BEGIN Records supplied
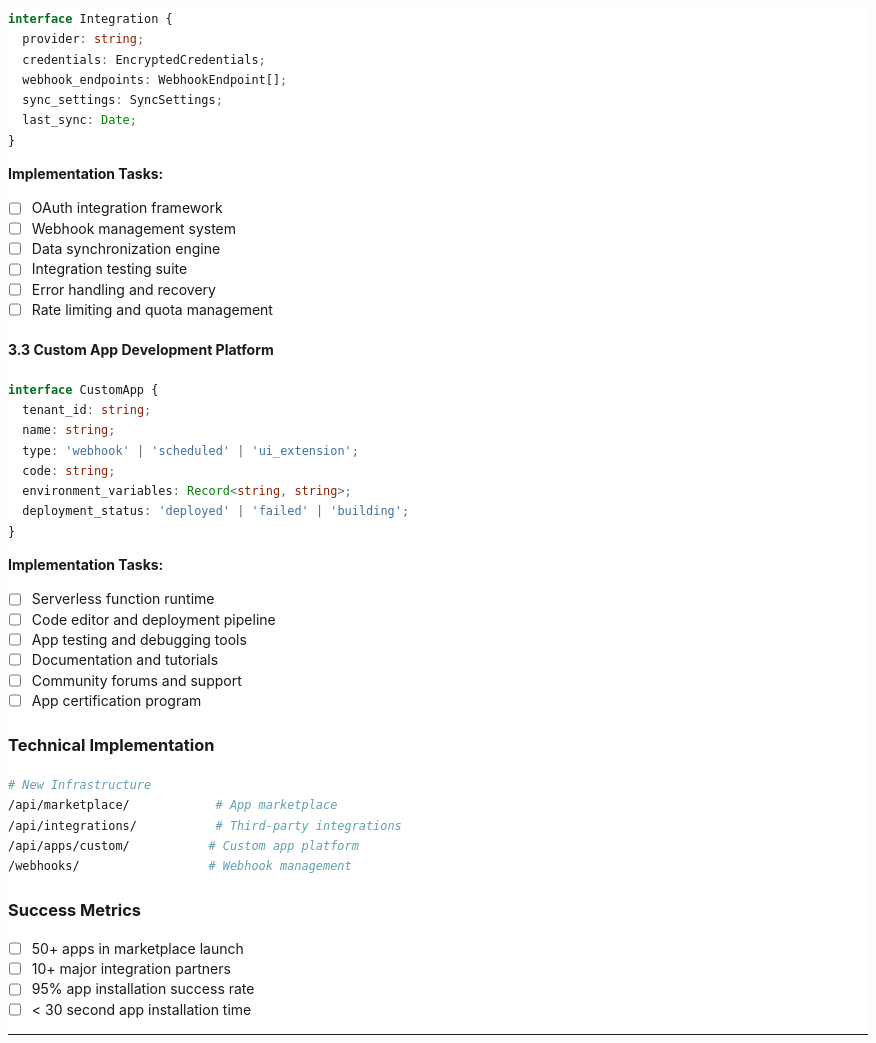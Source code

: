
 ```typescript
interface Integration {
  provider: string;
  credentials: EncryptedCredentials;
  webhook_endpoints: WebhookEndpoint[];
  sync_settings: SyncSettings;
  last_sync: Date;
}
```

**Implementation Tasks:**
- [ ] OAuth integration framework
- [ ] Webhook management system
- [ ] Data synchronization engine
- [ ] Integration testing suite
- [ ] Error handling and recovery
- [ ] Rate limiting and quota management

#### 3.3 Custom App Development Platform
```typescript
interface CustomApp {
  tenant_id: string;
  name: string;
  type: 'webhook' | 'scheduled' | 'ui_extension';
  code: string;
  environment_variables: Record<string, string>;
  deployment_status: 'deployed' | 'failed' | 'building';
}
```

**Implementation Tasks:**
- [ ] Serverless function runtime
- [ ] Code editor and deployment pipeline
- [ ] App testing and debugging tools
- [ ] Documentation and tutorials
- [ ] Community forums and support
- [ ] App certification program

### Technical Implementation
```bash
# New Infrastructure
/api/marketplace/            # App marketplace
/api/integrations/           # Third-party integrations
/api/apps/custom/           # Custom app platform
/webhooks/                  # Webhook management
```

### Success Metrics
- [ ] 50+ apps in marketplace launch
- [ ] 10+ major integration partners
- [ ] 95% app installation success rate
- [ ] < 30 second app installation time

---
END Records supplied
Every line of the data above that includes "interface" should be listed.

Exercise output »
interface Integration {
interface CustomApp {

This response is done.